> EXCERPTED RECORDS:
━━━━━━━━━━
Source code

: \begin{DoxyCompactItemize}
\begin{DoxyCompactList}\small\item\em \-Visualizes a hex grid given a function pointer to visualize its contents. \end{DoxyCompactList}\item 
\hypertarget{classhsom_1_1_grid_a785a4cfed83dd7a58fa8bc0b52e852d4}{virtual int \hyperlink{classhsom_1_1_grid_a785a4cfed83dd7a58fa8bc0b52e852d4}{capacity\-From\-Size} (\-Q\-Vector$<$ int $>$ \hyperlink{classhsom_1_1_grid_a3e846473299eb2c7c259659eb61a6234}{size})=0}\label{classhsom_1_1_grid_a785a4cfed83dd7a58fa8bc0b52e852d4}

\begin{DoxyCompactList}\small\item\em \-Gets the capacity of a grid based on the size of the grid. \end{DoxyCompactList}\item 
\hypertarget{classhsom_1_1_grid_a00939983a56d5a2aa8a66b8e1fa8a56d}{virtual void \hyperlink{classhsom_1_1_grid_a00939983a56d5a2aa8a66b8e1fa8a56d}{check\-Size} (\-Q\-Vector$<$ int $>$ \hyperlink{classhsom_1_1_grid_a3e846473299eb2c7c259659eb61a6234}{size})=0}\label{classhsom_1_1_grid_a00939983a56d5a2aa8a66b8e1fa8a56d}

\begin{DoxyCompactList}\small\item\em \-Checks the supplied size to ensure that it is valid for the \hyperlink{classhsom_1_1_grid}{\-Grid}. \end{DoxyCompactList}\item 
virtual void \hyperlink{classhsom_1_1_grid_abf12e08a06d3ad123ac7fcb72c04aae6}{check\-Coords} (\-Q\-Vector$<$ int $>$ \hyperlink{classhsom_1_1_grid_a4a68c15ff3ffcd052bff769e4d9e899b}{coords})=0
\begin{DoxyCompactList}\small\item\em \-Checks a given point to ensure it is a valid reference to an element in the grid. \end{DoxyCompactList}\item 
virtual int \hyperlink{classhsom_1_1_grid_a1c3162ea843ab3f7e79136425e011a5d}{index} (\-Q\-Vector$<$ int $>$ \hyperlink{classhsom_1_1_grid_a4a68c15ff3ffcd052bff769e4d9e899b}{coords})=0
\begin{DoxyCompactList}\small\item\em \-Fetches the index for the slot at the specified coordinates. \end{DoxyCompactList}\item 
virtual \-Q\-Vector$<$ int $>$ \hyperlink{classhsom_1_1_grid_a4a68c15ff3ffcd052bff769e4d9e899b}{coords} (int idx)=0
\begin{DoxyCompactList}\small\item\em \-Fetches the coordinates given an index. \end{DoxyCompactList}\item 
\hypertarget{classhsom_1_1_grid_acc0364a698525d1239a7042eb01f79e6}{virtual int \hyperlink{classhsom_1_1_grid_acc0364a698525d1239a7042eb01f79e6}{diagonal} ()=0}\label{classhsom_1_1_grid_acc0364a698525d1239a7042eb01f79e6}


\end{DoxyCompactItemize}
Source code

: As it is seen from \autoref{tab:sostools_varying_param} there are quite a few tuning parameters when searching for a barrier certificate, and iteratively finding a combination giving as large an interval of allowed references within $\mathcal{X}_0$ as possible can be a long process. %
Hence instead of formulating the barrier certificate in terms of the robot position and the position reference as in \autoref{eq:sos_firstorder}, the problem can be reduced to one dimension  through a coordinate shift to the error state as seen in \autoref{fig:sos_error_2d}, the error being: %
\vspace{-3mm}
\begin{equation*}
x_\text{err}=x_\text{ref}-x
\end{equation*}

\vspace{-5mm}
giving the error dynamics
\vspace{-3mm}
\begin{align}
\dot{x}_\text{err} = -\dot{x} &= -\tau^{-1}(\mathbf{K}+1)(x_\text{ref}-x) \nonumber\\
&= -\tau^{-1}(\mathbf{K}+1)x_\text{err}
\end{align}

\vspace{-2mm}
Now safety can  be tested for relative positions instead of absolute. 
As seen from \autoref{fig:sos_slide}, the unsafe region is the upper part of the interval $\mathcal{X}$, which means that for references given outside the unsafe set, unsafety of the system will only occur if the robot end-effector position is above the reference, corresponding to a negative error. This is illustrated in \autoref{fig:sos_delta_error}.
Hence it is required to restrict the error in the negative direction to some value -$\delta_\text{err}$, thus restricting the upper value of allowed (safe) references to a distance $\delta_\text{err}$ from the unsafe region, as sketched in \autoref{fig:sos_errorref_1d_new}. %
━━━━━━━━━━
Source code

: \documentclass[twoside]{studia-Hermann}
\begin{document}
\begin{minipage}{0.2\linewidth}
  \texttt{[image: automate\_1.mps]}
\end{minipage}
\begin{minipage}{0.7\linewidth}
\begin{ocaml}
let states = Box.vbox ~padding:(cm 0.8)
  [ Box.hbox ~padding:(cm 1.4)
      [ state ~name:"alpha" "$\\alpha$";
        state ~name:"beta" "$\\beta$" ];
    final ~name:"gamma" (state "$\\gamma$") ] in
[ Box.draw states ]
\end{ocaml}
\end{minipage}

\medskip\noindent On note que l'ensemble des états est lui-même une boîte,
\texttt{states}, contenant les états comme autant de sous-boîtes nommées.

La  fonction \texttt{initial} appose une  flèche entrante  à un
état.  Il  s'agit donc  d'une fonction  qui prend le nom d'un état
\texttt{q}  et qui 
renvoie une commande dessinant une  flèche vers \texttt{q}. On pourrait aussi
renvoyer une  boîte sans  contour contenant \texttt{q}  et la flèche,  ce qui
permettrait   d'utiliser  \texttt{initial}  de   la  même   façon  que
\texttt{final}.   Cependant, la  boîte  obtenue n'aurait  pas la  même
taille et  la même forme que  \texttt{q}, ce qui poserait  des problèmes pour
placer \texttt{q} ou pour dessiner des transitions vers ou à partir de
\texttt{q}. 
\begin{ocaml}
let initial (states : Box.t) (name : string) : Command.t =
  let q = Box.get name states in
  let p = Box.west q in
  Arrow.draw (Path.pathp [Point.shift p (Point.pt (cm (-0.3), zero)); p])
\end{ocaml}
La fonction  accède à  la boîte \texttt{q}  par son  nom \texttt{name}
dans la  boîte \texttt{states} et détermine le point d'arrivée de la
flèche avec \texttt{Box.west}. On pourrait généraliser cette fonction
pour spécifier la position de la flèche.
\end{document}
━━━━━━━━━━
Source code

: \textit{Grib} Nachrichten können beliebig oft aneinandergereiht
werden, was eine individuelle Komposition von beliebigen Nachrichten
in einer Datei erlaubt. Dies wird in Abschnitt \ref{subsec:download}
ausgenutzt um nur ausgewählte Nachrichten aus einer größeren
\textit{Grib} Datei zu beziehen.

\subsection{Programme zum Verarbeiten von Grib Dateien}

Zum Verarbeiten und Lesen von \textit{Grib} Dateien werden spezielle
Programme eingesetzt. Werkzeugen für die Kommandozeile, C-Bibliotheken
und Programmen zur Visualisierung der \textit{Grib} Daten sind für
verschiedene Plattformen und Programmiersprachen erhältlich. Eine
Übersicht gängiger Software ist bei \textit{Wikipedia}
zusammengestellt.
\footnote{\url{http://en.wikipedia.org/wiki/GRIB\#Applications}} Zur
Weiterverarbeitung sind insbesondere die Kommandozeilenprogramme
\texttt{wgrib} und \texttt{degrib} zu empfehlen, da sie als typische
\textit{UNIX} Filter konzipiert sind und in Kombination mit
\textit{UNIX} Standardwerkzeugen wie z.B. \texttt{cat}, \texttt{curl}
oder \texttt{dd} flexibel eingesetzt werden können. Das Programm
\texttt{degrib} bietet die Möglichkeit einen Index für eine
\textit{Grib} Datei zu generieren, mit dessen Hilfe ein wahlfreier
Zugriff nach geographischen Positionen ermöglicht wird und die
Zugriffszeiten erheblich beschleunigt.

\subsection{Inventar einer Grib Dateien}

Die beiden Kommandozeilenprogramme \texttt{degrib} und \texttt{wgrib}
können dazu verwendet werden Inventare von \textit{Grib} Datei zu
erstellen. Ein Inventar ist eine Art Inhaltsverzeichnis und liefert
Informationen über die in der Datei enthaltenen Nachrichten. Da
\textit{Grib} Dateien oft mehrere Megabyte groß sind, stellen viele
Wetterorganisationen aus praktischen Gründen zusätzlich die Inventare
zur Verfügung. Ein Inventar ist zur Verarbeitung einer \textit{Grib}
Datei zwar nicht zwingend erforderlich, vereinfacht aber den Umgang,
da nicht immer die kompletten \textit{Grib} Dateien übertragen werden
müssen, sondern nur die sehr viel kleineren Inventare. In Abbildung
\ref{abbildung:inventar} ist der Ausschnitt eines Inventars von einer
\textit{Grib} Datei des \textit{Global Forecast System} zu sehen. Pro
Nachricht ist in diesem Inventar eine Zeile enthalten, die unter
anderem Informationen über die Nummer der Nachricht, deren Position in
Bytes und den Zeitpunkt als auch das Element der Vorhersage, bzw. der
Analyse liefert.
━━━━━━━━━━
> DESCRIPTION OF THE TASK: For each line in the entries that contains the string "coordinates", make a copy.

> SOLVED PROBLEM:
\begin{DoxyCompactList}\small\item\em \-Fetches the index for the slot at the specified coordinates. \end{DoxyCompactList}\item 
\begin{DoxyCompactList}\small\item\em \-Fetches the coordinates given an index. \end{DoxyCompactList}\item 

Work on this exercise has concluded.